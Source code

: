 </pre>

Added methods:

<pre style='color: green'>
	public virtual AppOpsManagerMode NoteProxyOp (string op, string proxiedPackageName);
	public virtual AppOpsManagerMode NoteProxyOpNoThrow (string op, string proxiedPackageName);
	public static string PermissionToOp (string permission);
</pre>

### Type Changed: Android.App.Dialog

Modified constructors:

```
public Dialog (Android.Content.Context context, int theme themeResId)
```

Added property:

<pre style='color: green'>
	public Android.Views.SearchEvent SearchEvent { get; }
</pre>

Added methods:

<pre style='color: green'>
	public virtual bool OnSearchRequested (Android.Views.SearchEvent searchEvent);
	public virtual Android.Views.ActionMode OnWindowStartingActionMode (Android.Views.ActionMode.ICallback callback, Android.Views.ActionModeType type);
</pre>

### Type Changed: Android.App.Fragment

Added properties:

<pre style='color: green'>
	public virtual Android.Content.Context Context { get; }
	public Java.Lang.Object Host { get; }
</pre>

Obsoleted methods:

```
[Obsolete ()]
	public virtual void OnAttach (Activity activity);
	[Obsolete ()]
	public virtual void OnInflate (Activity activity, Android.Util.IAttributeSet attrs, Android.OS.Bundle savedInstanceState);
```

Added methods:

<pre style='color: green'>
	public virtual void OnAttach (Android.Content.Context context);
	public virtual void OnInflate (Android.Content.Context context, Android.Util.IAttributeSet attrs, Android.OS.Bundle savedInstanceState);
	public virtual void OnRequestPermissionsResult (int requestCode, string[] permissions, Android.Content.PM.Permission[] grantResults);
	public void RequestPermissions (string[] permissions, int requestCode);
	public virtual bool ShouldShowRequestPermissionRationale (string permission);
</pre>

————————

• _EXERCISE DESCRIPTION_
Reproduce the lines of the records exactly, from the first one through the line that contains "public virtual bool OnSearchRequested".

• _EXERCISE RESULT_
Source code

: </pre>

Added methods:

<pre style='color: green'>
	public virtual AppOpsManagerMode NoteProxyOp (string op, string proxiedPackageName);
	public virtual AppOpsManagerMode NoteProxyOpNoThrow (string op, string proxiedPackageName);
	public static string PermissionToOp (string permission);
</pre>

### Type Changed: Android.App.Dialog

Modified constructors:

```
public Dialog (Android.Content.Context context, int theme themeResId)
```

Added property:

<pre style='color: green'>
	public Android.Views.SearchEvent SearchEvent { get; }
</pre>

Added methods:

<pre style='color: green'>
	public virtual bool OnSearchRequested (Android.Views.SearchEvent searchEvent);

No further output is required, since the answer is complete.